Getting a 36-foot catamaran with brand-new engines completely dialed in less than a week is ambitious. But getting it dialed in for a 270-mile nonstop endurance run in the same period of time? That’s a very tall order.
Just ask veteran racer Ryan Beckley and Chris LaMorte, who spent the better part of this week—and just finished up today—getting LaMorte’s Skater Powerboat 36-foot cat with new 700-plus-hp engines from Innovation Marine in Sarasota, Fla., ready for the upcoming Around Long Island Race on Saturday, Aug. 22 in New York.
Despite lacking adequate time to get their boat completely ready, LaMorte and Beckley still plan to compete next Saturday in the Around Long Island Race (click image to enlarge). Photo courtesy/copyright Pete Boden/Shoot 2 Thrill Pix
Along for the ride this week—so to speak—to handle the fuel mapping for the electronically fuel-injected powerplants were representatives from Innovation Marine. Equally invaluable during the past few days, as well as in the months before them, was Grant Bruggemann of Grant’s Signature Rigging.

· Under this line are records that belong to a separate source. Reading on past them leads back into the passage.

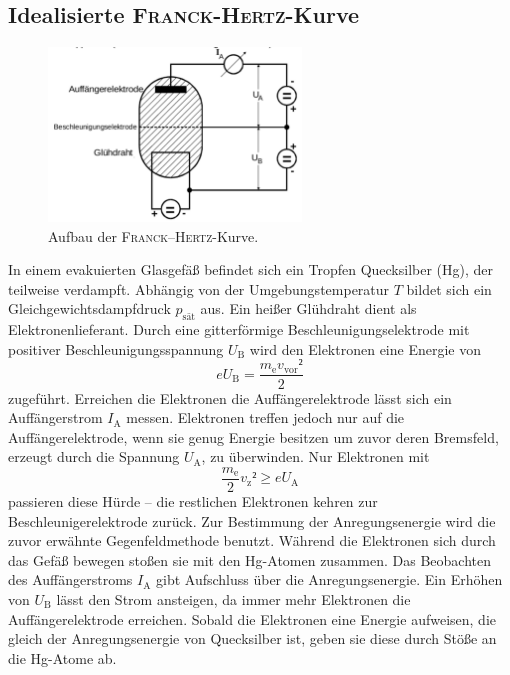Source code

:\subsection{Idealisierte \textsc{Franck}-\textsc{Hertz}-Kurve}
\begin{figure}
	\centering
	\includegraphics[width=0.6\textwidth]{Bilder/Aufbau.pdf}
	\caption{Aufbau der \textsc{Franck}--\textsc{Hertz}-Kurve.\cite{skript}}
\end{figure}
In einem evakuierten Glasgefäß befindet sich ein Tropfen Quecksilber (Hg), der teilweise verdampft. 
Abhängig von der Umgebungstemperatur $T$ bildet sich ein Gleichgewichtsdampfdruck $p_\mathup{sät}$ aus. 
Ein heißer Glühdraht dient als Elektronenlieferant.
Durch eine gitterförmige Beschleunigungselektrode mit positiver Beschleunigungsspannung $U_\mathup{B}$ wird den Elektronen eine Energie von 
\begin{equation}
	e U_\mathup{B}=\frac{m_\mathup{e}v_\mathup{vor}²}{2}
\end{equation}
zugeführt. 
Erreichen die Elektronen die Auffängerelektrode lässt sich ein Auffängerstrom $I_\mathup{A}$ messen. 
Elektronen treffen jedoch nur auf die Auffängerelektrode, wenn sie genug Energie besitzen um zuvor deren Bremsfeld, erzeugt durch die Spannung $U_\mathup{A}$, zu überwinden. 
Nur Elektronen mit 
\begin{equation}
	\frac{m_\mathup{e}}{2}v_\mathup{z}² \geq e U_\mathup{A}
\end{equation}
passieren diese Hürde -- die restlichen Elektronen kehren zur Beschleunigerelektrode zurück.
Zur Bestimmung der Anregungsenergie wird die zuvor erwähnte Gegenfeldmethode benutzt. 
Während die Elektronen sich durch das Gefäß bewegen stoßen sie mit den Hg-Atomen zusammen. 
Das Beobachten des Auffängerstroms $I_\mathup{A}$ gibt Aufschluss über die Anregungsenergie.
Ein Erhöhen von $U_\mathup{B}$ lässt den Strom ansteigen, da immer mehr Elektronen die Auffängerelektrode erreichen.
Sobald die Elektronen eine Energie aufweisen, die gleich der Anregungsenergie von Quecksilber ist, geben sie diese durch Stöße an die Hg-Atome ab. 
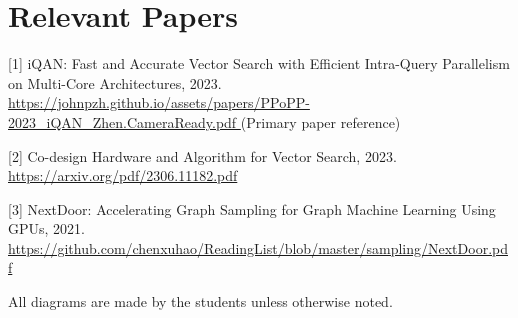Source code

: \documentclass{article}
\begin{document}


\section{Relevant Papers}

[1] iQAN: Fast and Accurate Vector Search with Efficient Intra-Query Parallelism on Multi-Core Architectures, 2023. \href{https://johnpzh.github.io/assets/papers/PPoPP-2023\_iQAN\_Zhen.CameraReady.pdf}{https://johnpzh.github.io/assets/papers/PPoPP-2023\_iQAN\_Zhen.CameraReady.pdf } (Primary paper reference)

[2] Co-design Hardware and Algorithm for Vector Search, 2023. \href{https://arxiv.org/pdf/2306.11182.pdf} {https://arxiv.org/pdf/2306.11182.pdf }

[3] NextDoor: Accelerating Graph Sampling for Graph Machine Learning Using GPUs, 2021. 
\newline \href{https://github.com/chenxuhao/ReadingList/blob/master/sampling/NextDoor.pdf}{https://github.com/chenxuhao/ReadingList/blob/master/sampling/NextDoor.pdf }

All diagrams are made by the students unless otherwise noted.
\end{document}

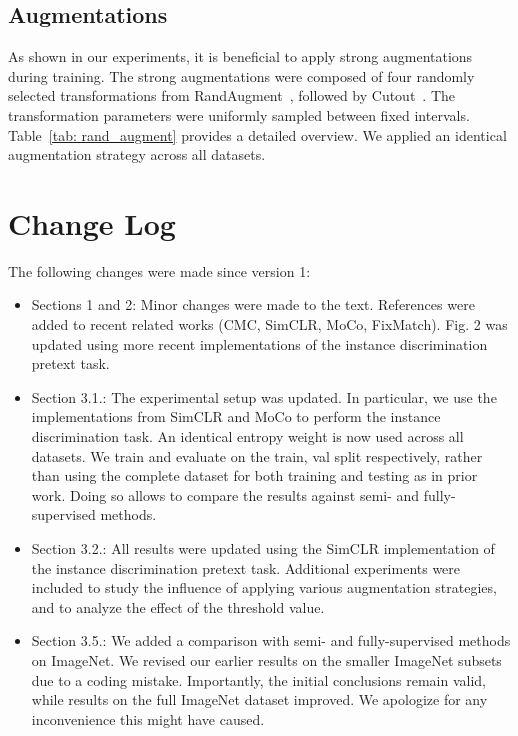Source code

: \documentclass[runningheads]{llncs}
\begin{document}
\subsection{Augmentations}
As shown in our experiments, it is beneficial to apply strong augmentations during training. The strong augmentations were composed of four randomly selected transformations from RandAugment~\cite{cubuk2020randaugment}, followed by Cutout~\cite{devries2017improved}. The transformation parameters were uniformly sampled between fixed intervals. Table~\ref{tab: rand_augment} provides a detailed overview. We applied an identical augmentation strategy across all datasets. 
 \newpage
\section{Change Log}
The following changes were made since version 1:
\begin{itemize}
    \item Sections 1 and 2: Minor changes were made to the text. References were added to recent related works (CMC, SimCLR, MoCo, FixMatch). Fig. 2 was updated using more recent implementations of the instance discrimination pretext task. 
    \item Section 3.1.: The experimental setup was updated. In particular, we use the implementations from SimCLR and MoCo to perform the instance discrimination task. An identical entropy weight is now used across all datasets. We train and evaluate on the train, val split respectively, rather than using the complete dataset for both training and testing as in prior work. Doing so allows to compare the results against semi- and fully-supervised methods.
    \item Section 3.2.: All results were updated using the SimCLR implementation of the instance discrimination pretext task. Additional experiments were included to study the influence of applying various augmentation strategies, and to analyze the effect of the threshold value.
    \item Section 3.5.: We added a comparison with semi- and fully-supervised methods on ImageNet. We revised our earlier results on the smaller ImageNet subsets due to a coding mistake. Importantly, the initial conclusions remain valid, while results on the full ImageNet dataset improved. We apologize for any inconvenience this might have caused. 
\end{itemize} 
\end{document}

Bruggemann has assisted Beckley, who will throttle the boat and LaMorte, who will be driving in his first offshore race in Long Island, with everything from replacing the rear bench with a fuel cell—upping total fuel capacity to a little more than 400 gallons—to going through the cat’s Mercury Racing No. 6 drives. Earlier today, Bruggemann even replaced a hydraulic trim line for one of the drives so Beckley and LaMorte could get an extra 30 minutes of running time.
“It’s been challenging, almost like she didn’t really want to go Long Island,” Beckley said. “Grant told us, ‘Oh no, she is going to Long Island.’ Grant has been incredible. He’s been working on the boat for months.”
Beckley, who dropped off LaMorte this afternoon for his flight back to his home in New Jersey, estimated that they ran the cat for less than two hours not counting an Innovation Marine representative “in the bilge with a laptop” during the past two days.
“We had a lot to do with dialing it in, starting with buying a new pair of props for the boat,” Beckley said. “Going from 1,000 hp to almost 1,500 hp is a big change. We got it up to 114 mph, which is the fastest that boat has ever run.”